TASK BRIEF: Filter these entries down to the lines that hold the word "lies", and show each of them.

▶

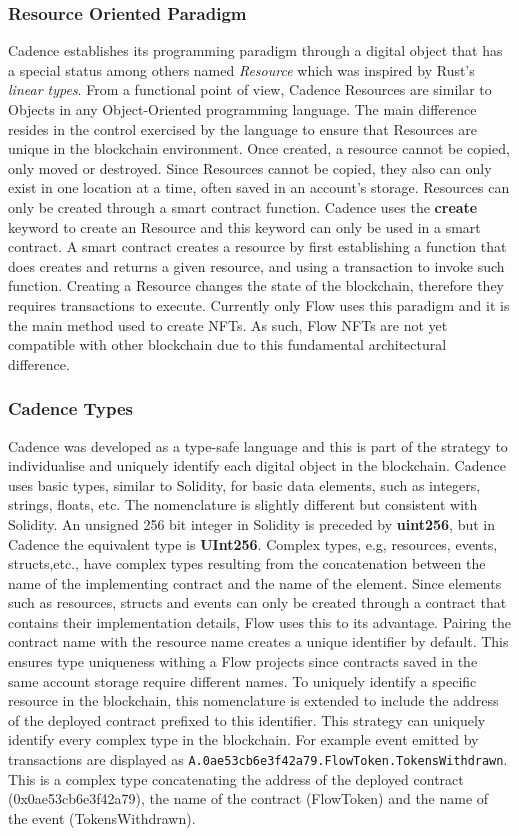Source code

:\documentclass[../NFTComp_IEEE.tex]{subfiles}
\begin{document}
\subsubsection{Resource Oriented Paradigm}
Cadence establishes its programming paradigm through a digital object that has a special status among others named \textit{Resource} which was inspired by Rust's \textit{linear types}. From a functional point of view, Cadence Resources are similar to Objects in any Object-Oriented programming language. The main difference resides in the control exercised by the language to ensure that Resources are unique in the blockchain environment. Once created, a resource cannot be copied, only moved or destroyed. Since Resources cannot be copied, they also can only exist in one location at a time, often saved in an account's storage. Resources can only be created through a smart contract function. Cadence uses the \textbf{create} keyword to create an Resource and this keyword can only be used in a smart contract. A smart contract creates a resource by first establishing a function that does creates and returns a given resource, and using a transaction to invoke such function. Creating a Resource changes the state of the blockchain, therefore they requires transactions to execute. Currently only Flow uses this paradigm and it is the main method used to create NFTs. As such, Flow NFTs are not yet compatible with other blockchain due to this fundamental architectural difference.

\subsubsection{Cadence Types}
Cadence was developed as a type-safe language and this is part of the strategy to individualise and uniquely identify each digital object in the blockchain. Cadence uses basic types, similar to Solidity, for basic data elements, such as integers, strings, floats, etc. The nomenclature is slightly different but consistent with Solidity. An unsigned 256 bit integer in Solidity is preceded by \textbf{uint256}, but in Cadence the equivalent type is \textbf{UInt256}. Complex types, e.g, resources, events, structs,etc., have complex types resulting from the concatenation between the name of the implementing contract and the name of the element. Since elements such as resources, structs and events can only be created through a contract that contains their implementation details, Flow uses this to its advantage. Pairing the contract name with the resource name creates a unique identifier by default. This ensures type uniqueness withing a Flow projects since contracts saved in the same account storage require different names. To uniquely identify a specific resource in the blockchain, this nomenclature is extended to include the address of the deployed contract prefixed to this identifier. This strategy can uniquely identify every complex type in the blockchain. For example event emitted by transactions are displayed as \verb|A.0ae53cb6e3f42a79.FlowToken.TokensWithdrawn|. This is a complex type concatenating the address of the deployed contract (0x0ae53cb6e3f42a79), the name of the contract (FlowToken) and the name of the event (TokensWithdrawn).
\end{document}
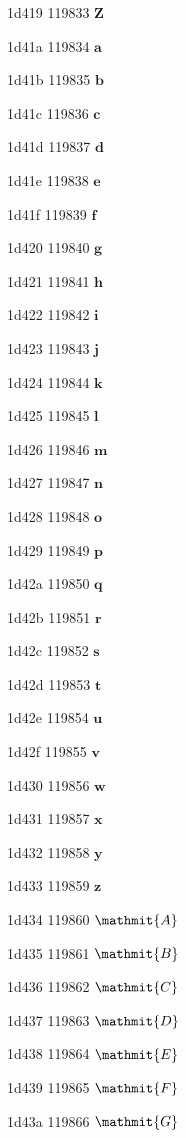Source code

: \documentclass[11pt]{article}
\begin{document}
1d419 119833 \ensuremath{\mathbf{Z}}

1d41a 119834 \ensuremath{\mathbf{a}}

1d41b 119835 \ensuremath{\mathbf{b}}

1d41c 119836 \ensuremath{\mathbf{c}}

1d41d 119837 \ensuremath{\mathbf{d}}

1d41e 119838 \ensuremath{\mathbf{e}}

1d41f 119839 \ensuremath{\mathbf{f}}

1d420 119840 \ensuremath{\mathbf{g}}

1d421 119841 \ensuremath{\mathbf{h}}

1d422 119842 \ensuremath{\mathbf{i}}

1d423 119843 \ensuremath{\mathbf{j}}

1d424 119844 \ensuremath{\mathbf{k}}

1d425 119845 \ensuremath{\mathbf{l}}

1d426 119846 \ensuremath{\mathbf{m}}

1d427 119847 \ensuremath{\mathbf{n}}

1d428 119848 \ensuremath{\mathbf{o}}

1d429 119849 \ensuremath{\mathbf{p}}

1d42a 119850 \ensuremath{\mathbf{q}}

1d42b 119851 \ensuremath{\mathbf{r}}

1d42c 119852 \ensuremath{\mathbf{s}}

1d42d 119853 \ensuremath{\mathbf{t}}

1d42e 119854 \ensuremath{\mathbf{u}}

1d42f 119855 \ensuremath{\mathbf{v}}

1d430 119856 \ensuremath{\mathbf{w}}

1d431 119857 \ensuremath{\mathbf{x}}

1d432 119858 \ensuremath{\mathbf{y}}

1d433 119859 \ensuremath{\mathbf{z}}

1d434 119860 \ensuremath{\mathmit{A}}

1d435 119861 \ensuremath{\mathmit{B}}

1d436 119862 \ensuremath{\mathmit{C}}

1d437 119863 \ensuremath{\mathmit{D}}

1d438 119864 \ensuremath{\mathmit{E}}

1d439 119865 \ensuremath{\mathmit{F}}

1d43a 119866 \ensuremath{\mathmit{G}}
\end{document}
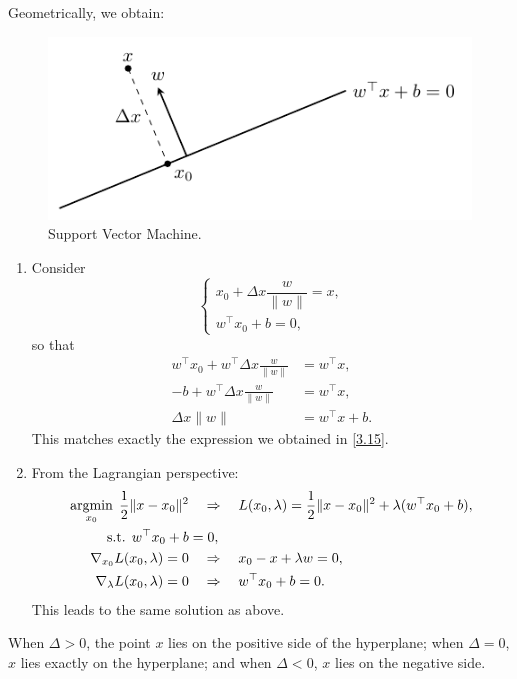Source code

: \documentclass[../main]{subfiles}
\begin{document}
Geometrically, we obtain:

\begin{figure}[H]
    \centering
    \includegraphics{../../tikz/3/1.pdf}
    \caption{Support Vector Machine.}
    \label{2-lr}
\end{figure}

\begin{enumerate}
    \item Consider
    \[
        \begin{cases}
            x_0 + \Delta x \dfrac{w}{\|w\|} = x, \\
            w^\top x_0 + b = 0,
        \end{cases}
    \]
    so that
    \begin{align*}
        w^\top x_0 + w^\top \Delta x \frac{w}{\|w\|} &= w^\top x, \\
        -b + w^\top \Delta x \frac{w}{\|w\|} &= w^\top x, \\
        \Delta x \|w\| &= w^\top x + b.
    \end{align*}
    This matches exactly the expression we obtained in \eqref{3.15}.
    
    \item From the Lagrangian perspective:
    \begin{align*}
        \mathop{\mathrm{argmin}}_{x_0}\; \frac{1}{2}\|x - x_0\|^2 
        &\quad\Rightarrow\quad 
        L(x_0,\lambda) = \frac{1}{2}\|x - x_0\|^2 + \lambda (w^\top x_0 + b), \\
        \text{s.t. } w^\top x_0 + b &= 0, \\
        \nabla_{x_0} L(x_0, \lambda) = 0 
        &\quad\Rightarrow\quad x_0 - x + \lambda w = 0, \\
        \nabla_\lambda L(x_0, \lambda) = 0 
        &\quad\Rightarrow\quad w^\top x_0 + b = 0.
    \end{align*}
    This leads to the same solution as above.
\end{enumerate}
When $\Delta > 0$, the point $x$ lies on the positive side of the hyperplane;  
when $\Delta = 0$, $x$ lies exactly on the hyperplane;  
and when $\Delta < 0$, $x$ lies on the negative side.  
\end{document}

◀

SOLVED EXERCISE:
When $\Delta > 0$, the point $x$ lies on the positive side of the hyperplane;  
when $\Delta = 0$, $x$ lies exactly on the hyperplane;  
and when $\Delta < 0$, $x$ lies on the negative side.  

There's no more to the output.